Marco Reus: "Tonis Schuss, was soll man dazu sagen? Bei dieser WM sind sehr viele Tore zum Schluss gefallen, heute war das Glück auf unserer Seite. Wir haben gut angefangen, hatten aber nicht die dicken Chancen. Schweden hat es gut gemacht, stand kompakt und eng. Es ist auf dem Platz schwer zu sagen, warum wir die Fehler machen. Toni hat den Fehler gemacht, hat ihn ausgebügelt und damit alles richtig gemacht."
Thomas Müller: "Wir haben alles reingelegt und wurden am Schluss belohnt. Stimmt, wir waren in Unterzahl. Wir haben versucht, nicht aufzugeben und gesagt, wir müssen bis zur letzten Sekunde dranbleiben. Manchmal wird man belohnt. Jetzt fliegen natürlich die Schmetterlinge. Das kann ein Wendepunkt sein. Das werden wir erst nach dem Turnier sehen, aber jetzt sind wir im Turnier."

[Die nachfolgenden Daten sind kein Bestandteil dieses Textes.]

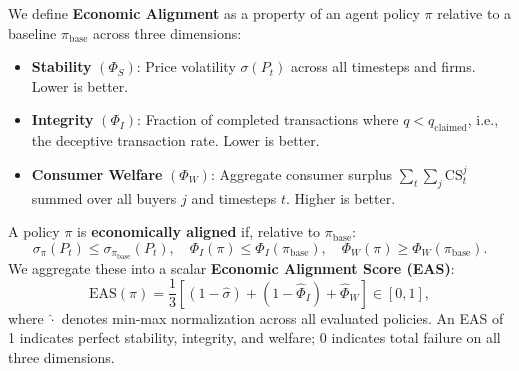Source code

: We define \textbf{Economic Alignment} as a property of an agent policy $\pi$ relative to a baseline $\pi_{\text{base}}$ across three dimensions:

\begin{itemize}
    \item \textbf{Stability} $(\Phi_S)$: Price volatility $\sigma(P_t)$ across all timesteps and firms. Lower is better.
    \item \textbf{Integrity} $(\Phi_I)$: Fraction of completed transactions where $q < q_{\text{claimed}}$, i.e., the deceptive transaction rate. Lower is better.
    \item \textbf{Consumer Welfare} $(\Phi_W)$: Aggregate consumer surplus $\sum_t \sum_j \mathrm{CS}_t^j$ summed over all buyers $j$ and timesteps $t$. Higher is better.
\end{itemize}

A policy $\pi$ is \textbf{economically aligned} if, relative to $\pi_{\text{base}}$:
\begin{equation}
    \sigma_\pi(P_t) \leq \sigma_{\pi_{\text{base}}}(P_t), \quad
    \Phi_I(\pi) \leq \Phi_I(\pi_{\text{base}}), \quad
    \Phi_W(\pi) \geq \Phi_W(\pi_{\text{base}}).
\end{equation}
We aggregate these into a scalar \textbf{Economic Alignment Score (EAS)}:
\begin{equation}
    \mathrm{EAS}(\pi) = \frac{1}{3}\left[ (1 - \hat{\sigma}) + (1 - \hat{\Phi}_I) + \hat{\Phi}_W \right] \in [0, 1],
\end{equation}
where $\hat{\cdot}$ denotes min-max normalization across all evaluated policies. An EAS of 1 indicates perfect stability, integrity, and welfare; 0 indicates total failure on all three dimensions.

Joshua Kimmich: "Wir repräsentieren unser ganzes Land. Wenn man das so in der Presse verfolgt, ist das schon heftig, was da abgeht. Wie das angeheizt wird. Wenn wir dieses große Ziel erreichen wollen, müssen wir an einem Strang ziehen. Ich verfolge das nicht in anderen Ländern, aber ich würde mir wünschen, dass alle hinter uns stehen. Wir kritisieren uns teilweise auch selbst. Und wir wissen auch, dass wir im ersten Spiel nicht gut gespielt haben. Es ist immer so, dass sich viele Experten zu Wort melden und das Ganze anheizen. Das sehe ich als unnötig an. Man hat einfach nicht das Gefühl, dass das ganze Land hinter einem steht. Die Zuschauer vielleicht schon, aber gerade was die Presse angeht, da bekommt man einen anderen Eindruck."

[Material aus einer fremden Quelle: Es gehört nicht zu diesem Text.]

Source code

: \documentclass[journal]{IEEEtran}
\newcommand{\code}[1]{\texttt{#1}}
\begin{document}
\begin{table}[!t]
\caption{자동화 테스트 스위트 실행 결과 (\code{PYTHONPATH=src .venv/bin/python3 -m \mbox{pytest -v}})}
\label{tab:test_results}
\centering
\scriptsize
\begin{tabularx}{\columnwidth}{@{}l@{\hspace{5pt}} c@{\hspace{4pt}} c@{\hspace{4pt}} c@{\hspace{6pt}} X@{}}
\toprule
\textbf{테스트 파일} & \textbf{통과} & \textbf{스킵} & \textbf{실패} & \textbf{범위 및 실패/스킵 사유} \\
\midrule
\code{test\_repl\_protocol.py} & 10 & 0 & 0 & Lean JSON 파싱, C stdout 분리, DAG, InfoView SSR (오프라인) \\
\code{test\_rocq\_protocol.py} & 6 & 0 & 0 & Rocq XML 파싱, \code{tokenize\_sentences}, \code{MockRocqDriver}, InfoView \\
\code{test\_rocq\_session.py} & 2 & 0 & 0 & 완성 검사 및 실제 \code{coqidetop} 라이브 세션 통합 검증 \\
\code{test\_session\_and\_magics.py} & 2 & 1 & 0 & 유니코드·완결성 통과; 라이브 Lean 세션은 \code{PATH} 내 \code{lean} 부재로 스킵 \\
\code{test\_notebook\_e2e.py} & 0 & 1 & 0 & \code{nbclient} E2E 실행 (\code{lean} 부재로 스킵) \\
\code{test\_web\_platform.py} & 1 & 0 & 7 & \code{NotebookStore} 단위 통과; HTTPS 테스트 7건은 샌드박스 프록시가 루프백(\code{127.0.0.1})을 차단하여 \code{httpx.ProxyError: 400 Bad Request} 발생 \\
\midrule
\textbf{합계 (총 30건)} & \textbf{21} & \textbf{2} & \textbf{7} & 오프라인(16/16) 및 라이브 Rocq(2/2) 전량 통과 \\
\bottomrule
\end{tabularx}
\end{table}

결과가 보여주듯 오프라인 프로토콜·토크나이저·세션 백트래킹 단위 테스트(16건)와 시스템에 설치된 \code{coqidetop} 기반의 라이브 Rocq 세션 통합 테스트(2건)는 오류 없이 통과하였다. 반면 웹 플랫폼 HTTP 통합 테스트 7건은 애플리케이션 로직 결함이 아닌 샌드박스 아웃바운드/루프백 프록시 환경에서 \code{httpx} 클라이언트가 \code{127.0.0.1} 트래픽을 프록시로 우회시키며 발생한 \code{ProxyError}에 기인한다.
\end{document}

Sebastian Rudy: "Die Nase ist leider gebrochen. Es hört sich schlimmer an, als es vielleicht ist. Wir wissen morgen auf jeden Fall mehr, was man machen muss. Nur Einrenken wäre gut für mich. Morgen machen wir Röntgenbilder. Ich gebe niemandem die Schuld. Das passiert in der Aktion. Es ist ein bisschen unglücklich. Es war heute einfach ein bisschen Pech bei der Aktion dabei. Ich hoffe, dass es bis Mittwoch reicht."
...zum Siegtor: "Ich war in der Kabine und musste mich hinlegen, da die Blutung nicht aufgehört hatte. Dann habe ich gehört, dass alle jubeln. Dann bin ich schnell zum Fernseher."
Janne Andersson (Trainer Schweden): "Einige der Deutschen fingen an zu feiern, indem sie in unsere Richtung liefen und Gesten zu machen, das hat mich sehr geärgert, das war respektlos. Wir haben 90 Minuten gekämpft, wenn dann der Schlusspfiff ertönt, schüttelt man sich die Hand und verhält sich nicht so. Ich habe mich wirklich sehr darüber geärgert. Wir haben 95 Minuten gekämpft, stehen aber am Ende mit leeren Händen da. Das war sehr enttäuschend. Die TV-Bilder haben gezeigt, dass es in der ersten Hälfte ein Elfmeter hätte für uns sein müssen."
Emil Forsberg: "In der zweiten Halbzeit hat man gesehen, dass Deutschland jetzt gut drauf ist. Die erste Halbzeit war etwas zu locker. Gegen den Freistoß kannst du nichts machen. Das war einfach ein Weltklasse-Freistoß."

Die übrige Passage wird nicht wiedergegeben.